Is Julie's mother living in Nice or is she really dead? And if she's dead, was there foul play or suicide involved? The film doesn't supply a clear answer to these questions.

I reject the dream explanation because there is no use of the camera or music or editing, no stylization of any kind, to indicate a breach in objective reality and an entry into Sarah's subjective experience. Or at least none before the last scene, when the two Julies are both intercut into the same physical space. I feel that this last touch is a kind of summing up of the themes of the entire film. It may or may not be happening in Sarah's mind at the time, but it is a neat way for the director to make a comment on how we sometimes try to bury the past and how we can only heal ourselves by allowing the past to co-exist with the present.

Of course there are a lot of red herrings in the film--the swimming pool, the opening shot of the Thames, the scar on the stomach that seem to invite "deeper" interpretations. And those interpretations are valid and add to the fascination of the film. I'm sure that the director was having a lot of fun, overlaying his straightforward detective yarn with a smorgasbord of Jungian symbols and female identity issues.

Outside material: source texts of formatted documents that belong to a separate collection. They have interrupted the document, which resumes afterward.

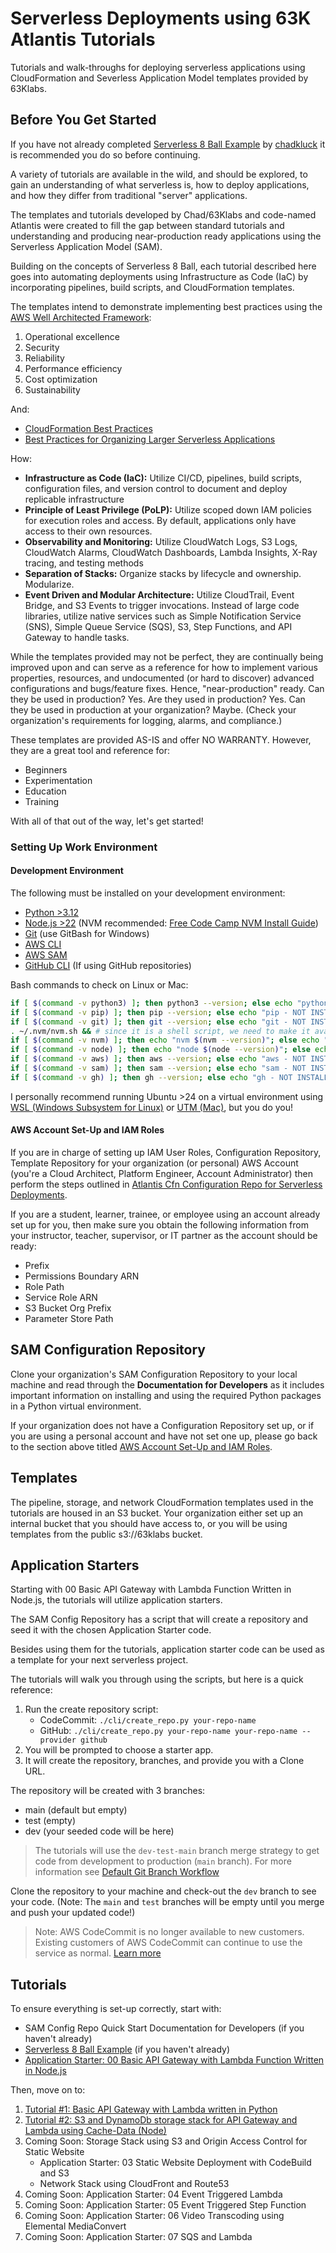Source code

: # Serverless Deployments using 63K Atlantis Tutorials

Tutorials and walk-throughs for deploying serverless applications using CloudFormation and Severless Application Model templates provided by 63Klabs.

## Before You Get Started

If you have not already completed [Serverless 8 Ball Example](https://github.com/chadkluck/serverless-sam-8ball-example) by [chadkluck](https://github.com/chadkluck) it is recommended you do so before continuing.

A variety of tutorials are available in the wild, and should be explored, to gain an understanding of what serverless is, how to deploy applications, and how they differ from traditional "server" applications.

The templates and tutorials developed by Chad/63Klabs and code-named Atlantis were created to fill the gap between standard tutorials and understanding and producing near-production ready applications using the Serverless Application Model (SAM).

Building on the concepts of Serverless 8 Ball, each tutorial described here goes into automating deployments using Infrastructure as Code (IaC) by incorporating pipelines, build scripts, and CloudFormation templates.

The templates intend to demonstrate implementing best practices using the [AWS Well Architected Framework](https://docs.aws.amazon.com/wellarchitected/latest/framework/welcome.html):

1. Operational excellence
2. Security
3. Reliability
4. Performance efficiency
5. Cost optimization
6. Sustainability

And:

- [CloudFormation Best Practices](https://docs.aws.amazon.com/AWSCloudFormation/latest/UserGuide/best-practices.html)
- [Best Practices for Organizing Larger Serverless Applications](https://aws.amazon.com/blogs/compute/best-practices-for-organizing-larger-serverless-applications/)

How:

- **Infrastructure as Code (IaC):** Utilize CI/CD, pipelines, build scripts, configuration files, and version control to document and deploy replicable infrastructure
- **Principle of Least Privilege (PoLP):** Utilize scoped down IAM policies for execution roles and access. By default, applications only have access to their own resources.
- **Observability and Monitoring:** Utilize CloudWatch Logs, S3 Logs, CloudWatch Alarms, CloudWatch Dashboards, Lambda Insights, X-Ray tracing, and testing methods
- **Separation of Stacks:** Organize stacks by lifecycle and ownership. Modularize.
- **Event Driven and Modular Architecture:** Utilize CloudTrail, Event Bridge, and S3 Events to trigger invocations. Instead of large code libraries, utilize native services such as Simple Notification Service (SNS), Simple Queue Service (SQS), S3, Step Functions, and API Gateway to handle tasks.

While the templates provided may not be perfect, they are continually being improved upon and can serve as a reference for how to implement various properties, resources, and undocumented (or hard to discover) advanced configurations and bugs/feature fixes. Hence, "near-production" ready. Can they be used in production? Yes. Are they used in production? Yes. Can they be used in production at your organization? Maybe. (Check your organization's requirements for logging, alarms, and compliance.)

These templates are provided AS-IS and offer NO WARRANTY. However, they are a great tool and reference for:

- Beginners
- Experimentation
- Education
- Training

With all of that out of the way, let's get started!

### Setting Up Work Environment

#### Development Environment

The following must be installed on your development environment:

- [Python >3.12](https://www.python.org/downloads/)
- [Node.js >22](https://nodejs.org/en/download) (NVM recommended: [Free Code Camp NVM Install Guide](https://www.freecodecamp.org/news/node-version-manager-nvm-install-guide/))
- [Git](https://git-scm.com/book/en/v2/Getting-Started-Installing-Git) (use GitBash for Windows)
- [AWS CLI](https://docs.aws.amazon.com/cli/latest/userguide/getting-started-install.html)
- [AWS SAM](https://docs.aws.amazon.com/serverless-application-model/latest/developerguide/install-sam-cli.html)
- [GitHub CLI](https://cli.github.com/) (If using GitHub repositories)

Bash commands to check on Linux or Mac:

```bash
if [ $(command -v python3) ]; then python3 --version; else echo "python3 - NOT INSTALLED"; fi &&
if [ $(command -v pip) ]; then pip --version; else echo "pip - NOT INSTALLED"; fi &&
if [ $(command -v git) ]; then git --version; else echo "git - NOT INSTALLED"; fi &&
. ~/.nvm/nvm.sh && # since it is a shell script, we need to make it available here
if [ $(command -v nvm) ]; then echo "nvm $(nvm --version)"; else echo "nvm - NOT INSTALLED"; fi &&
if [ $(command -v node) ]; then echo "node $(node --version)"; else echo "node - NOT INSTALLED"; fi &&
if [ $(command -v aws) ]; then aws --version; else echo "aws - NOT INSTALLED"; fi &&
if [ $(command -v sam) ]; then sam --version; else echo "sam - NOT INSTALLED"; fi &&
if [ $(command -v gh) ]; then gh --version; else echo "gh - NOT INSTALLED"; fi
```

I personally recommend running Ubuntu >24 on a virtual environment using [WSL (Windows Subsystem for Linux)](https://learn.microsoft.com/en-us/windows/wsl/install) or [UTM (Mac)](https://mac.getutm.app/), but you do you!

#### AWS Account Set-Up and IAM Roles

If you are in charge of setting up IAM User Roles, Configuration Repository, Template Repository for your organization (or personal) AWS Account (you're a Cloud Architect, Platform Engineer, Account Administrator) then perform the steps outlined in [Atlantis Cfn Configuration Repo for Serverless Deployments](https://github.com/63Klabs/atlantis-cfn-configuration-repo-for-serverless-deployments).

If you are a student, learner, trainee, or employee using an account already set up for you, then make sure you obtain the following information from your instructor, teacher, supervisor, or IT partner as the account should be ready:

- Prefix
- Permissions Boundary ARN
- Role Path
- Service Role ARN
- S3 Bucket Org Prefix
- Parameter Store Path

## SAM Configuration Repository

Clone your organization's SAM Configuration Repository to your local machine and read through the **Documentation for Developers** as it includes important information on installing and using the required Python packages in a Python virtual environment.

If your organization does not have a Configuration Repository set up, or if you are using a personal account and have not set one up, please go back to the section above titled [AWS Account Set-Up and IAM Roles](#aws-account-set-up-and-iam-roles).

## Templates

The pipeline, storage, and network CloudFormation templates used in the tutorials are housed in an S3 bucket. Your organization either set up an internal bucket that you should have access to, or you will be using templates from the public s3://63klabs bucket.

## Application Starters

Starting with 00 Basic API Gateway with Lambda Function Written in Node.js, the tutorials will utilize application starters.

The SAM Config Repository has a script that will create a repository and seed it with the chosen Application Starter code.

Besides using them for the tutorials, application starter code can be used as a template for your next serverless project.

The tutorials will walk you through using the scripts, but here is a quick reference:

1. Run the create repository script:
   - CodeCommit: `./cli/create_repo.py your-repo-name`
   - GitHub: `./cli/create_repo.py your-repo-name your-repo-name --provider github`
2. You will be prompted to choose a starter app.
3. It will create the repository, branches, and provide you with a Clone URL.

The repository will be created with 3 branches:

- main (default but empty)
- test (empty)
- dev (your seeded code will be here)

> The tutorials will use the `dev-test-main` branch merge strategy to get code from development to production (`main` branch). For more information see [Default Git Branch Workflow](./tutorials/default-git-branch-workflow.md)

Clone the repository to your machine and check-out the `dev` branch to see your code. (Note: The `main` and `test` branches will be empty until you merge and push your updated code!)

> Note: AWS CodeCommit is no longer available to new customers. Existing customers of AWS CodeCommit can continue to use the service as normal. [Learn more](https://aws.amazon.com/blogs/devops/how-to-migrate-your-aws-codecommit-repository-to-another-git-provider/)

## Tutorials

To ensure everything is set-up correctly, start with:

- SAM Config Repo Quick Start Documentation for Developers (if you haven't already)
- [Serverless 8 Ball Example](https://github.com/chadkluck/serverless-sam-8ball-example) (if you haven't already)
- [Application Starter: 00 Basic API Gateway with Lambda Function Written in Node.js](./tutorials/00-basic-api-gateway-with-lambda-written-in-node/README.md)

Then, move on to:

1. [Tutorial #1: Basic API Gateway with Lambda written in Python](./tutorials/01-basic-api-gateway-with-lambda-written-in-python/README.md)
2. [Tutorial #2: S3 and DynamoDb storage stack for API Gateway and Lambda using Cache-Data (Node)](./tutorials/02-advanced-api-gateway-lambda-cache-data-node/README.md)
3. Coming Soon: Storage Stack using S3 and Origin Access Control for Static Website
   - Application Starter: 03 Static Website Deployment with CodeBuild and S3
   - Network Stack using CloudFront and Route53
4. Coming Soon: Application Starter: 04 Event Triggered Lambda
5. Coming Soon: Application Starter: 05 Event Triggered Step Function
6. Coming Soon: Application Starter: 06 Video Transcoding using Elemental MediaConvert
7. Coming Soon: Application Starter: 07 SQS and Lambda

Great, great acting. Charlotte Rampling--just magnificent. My god, what a beautiful woman and what an expressive face. And Luduvine--she is great too. I saw her in "Hot Drops on Burning Rocks" where she looked like a 12-year old with silicone implants (a disquieting image). Now she is growing into her sensuality and becoming a truly remarkable actress who can can go from hardened cynicism to poignant vulnerability in the shrug of an eyebrow.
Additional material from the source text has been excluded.